For example, I can always chose my rotations in the body frame (local frame). So three angles - alpha, beta and gamma may represent a sequence of rotations - rotate by angle alpha along X axis of the body, then rotate by angle beta along the Y axis of the body, and finally rotate by angle gamma along the Z axis of the body. In that case even if you happen to rotate initially by 90 degrees and one of the body axis coincides with the global frame axis, it does not matter, because you always rotate along the local body axes, and the body frame will always be orthogonal, so you never lose a degree of freedom, hence gimbal lock never occurs. Same will work vice versa, if you always choose to rotate along global axes which remain static all the time.

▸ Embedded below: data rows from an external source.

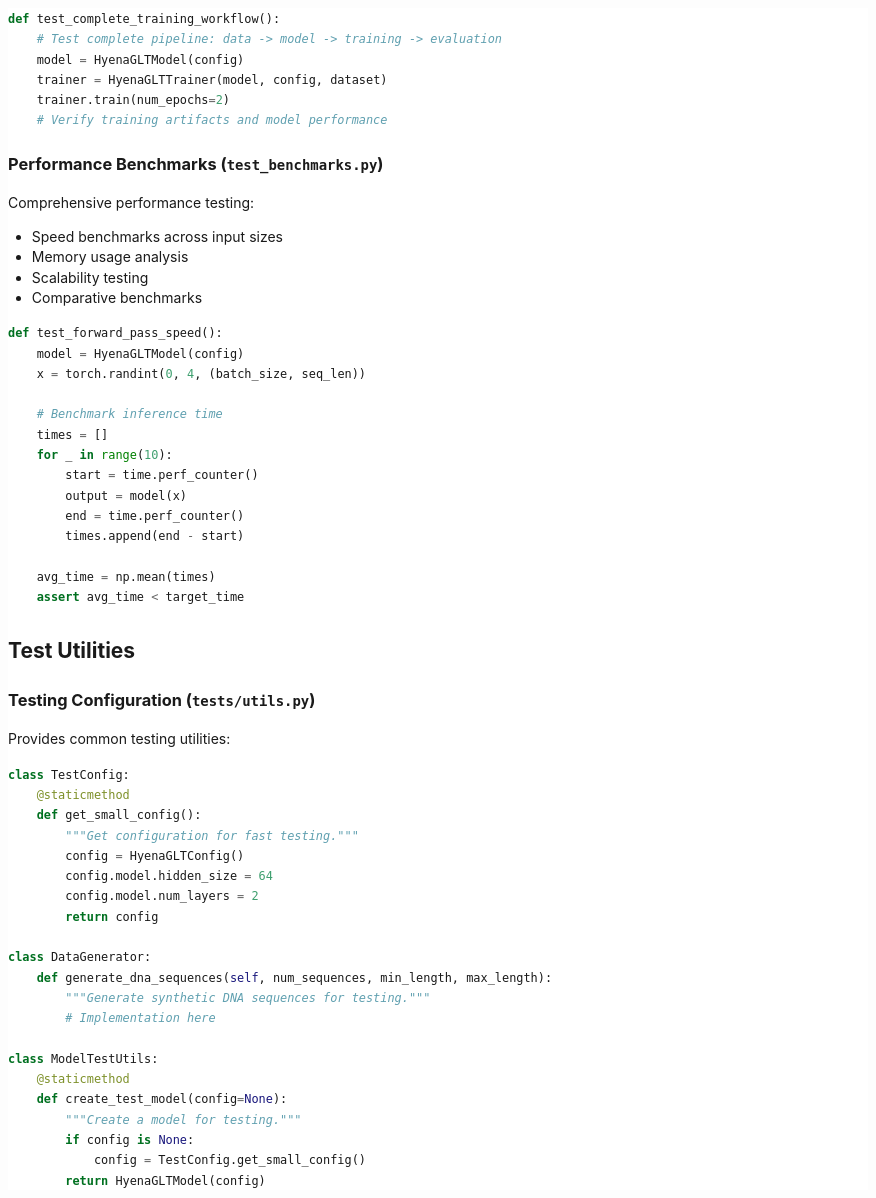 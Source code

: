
```python
def test_complete_training_workflow():
    # Test complete pipeline: data -> model -> training -> evaluation
    model = HyenaGLTModel(config)
    trainer = HyenaGLTTrainer(model, config, dataset)
    trainer.train(num_epochs=2)
    # Verify training artifacts and model performance
```

### Performance Benchmarks (`test_benchmarks.py`)

Comprehensive performance testing:
- Speed benchmarks across input sizes
- Memory usage analysis
- Scalability testing
- Comparative benchmarks

```python
def test_forward_pass_speed():
    model = HyenaGLTModel(config)
    x = torch.randint(0, 4, (batch_size, seq_len))
    
    # Benchmark inference time
    times = []
    for _ in range(10):
        start = time.perf_counter()
        output = model(x)
        end = time.perf_counter()
        times.append(end - start)
    
    avg_time = np.mean(times)
    assert avg_time < target_time
```

## Test Utilities

### Testing Configuration (`tests/utils.py`)

Provides common testing utilities:

```python
class TestConfig:
    @staticmethod
    def get_small_config():
        """Get configuration for fast testing."""
        config = HyenaGLTConfig()
        config.model.hidden_size = 64
        config.model.num_layers = 2
        return config

class DataGenerator:
    def generate_dna_sequences(self, num_sequences, min_length, max_length):
        """Generate synthetic DNA sequences for testing."""
        # Implementation here

class ModelTestUtils:
    @staticmethod
    def create_test_model(config=None):
        """Create a model for testing."""
        if config is None:
            config = TestConfig.get_small_config()
        return HyenaGLTModel(config)
```

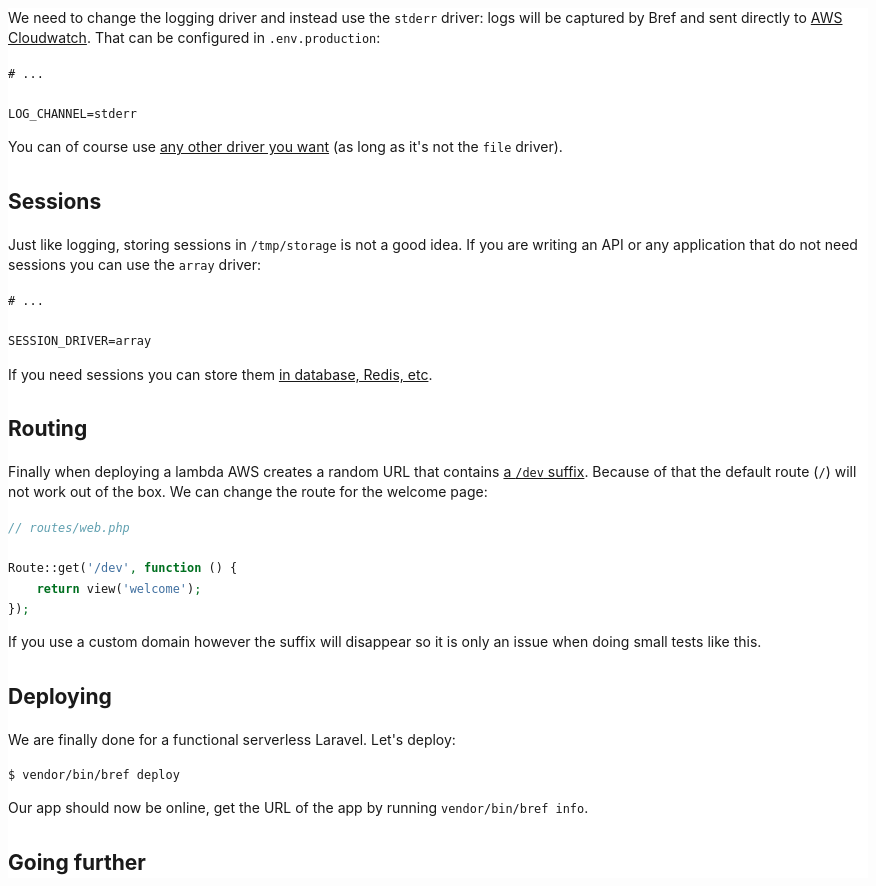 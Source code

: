 We need to change the logging driver and instead use the `stderr` driver: logs will be captured by Bref and sent directly to [AWS Cloudwatch](https://aws.amazon.com/cloudwatch/). That can be configured in `.env.production`:

```dotenv
# ...

LOG_CHANNEL=stderr
```

You can of course use [any other driver you want](https://laravel.com/docs/5.6/logging) (as long as it's not the `file` driver).

## Sessions

Just like logging, storing sessions in `/tmp/storage` is not a good idea. If you are writing an API or any application that do not need sessions you can use the `array` driver:

```dotenv
# ...

SESSION_DRIVER=array
```

If you need sessions you can store them [in database, Redis, etc](https://laravel.com/docs/5.6/session).

## Routing

Finally when deploying a lambda AWS creates a random URL that contains [a `/dev` suffix](https://github.com/mnapoli/bref#why-is-there-a-dev-prefix-in-the-urls-on-aws-lambda). Because of that the default route (`/`) will not work out of the box. We can change the route for the welcome page:

```php
// routes/web.php

Route::get('/dev', function () {
    return view('welcome');
});
```

If you use a custom domain however the suffix will disappear so it is only an issue when doing small tests like this.

## Deploying

We are finally done for a functional serverless Laravel. Let's deploy:

```shell
$ vendor/bin/bref deploy
```

Our app should now be online, get the URL of the app by running `vendor/bin/bref info`.

## Going further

Can someone please clarify this confusion. Is gimbal lock indeed only relevant to mechanical gimbal or it may occur under the conditions I described above? And if not why do I see, people talk about the problem of gimbal lock and the need of using quaternions instead. It seems you can just always choose rotations along body or fixed frame, convert these rotations to matrices, and use them instead of quaternions, without a problem of gimbal lock?

Another thing that confuses me is why these gimbal like rotations used in graphics software, like Blender, for example. In virtual environment, like Blender software, you could choose to represent the rotations in the body frame always or in the global frame always, which will again prevent gimbal lock from occurring. So why do they do it that way?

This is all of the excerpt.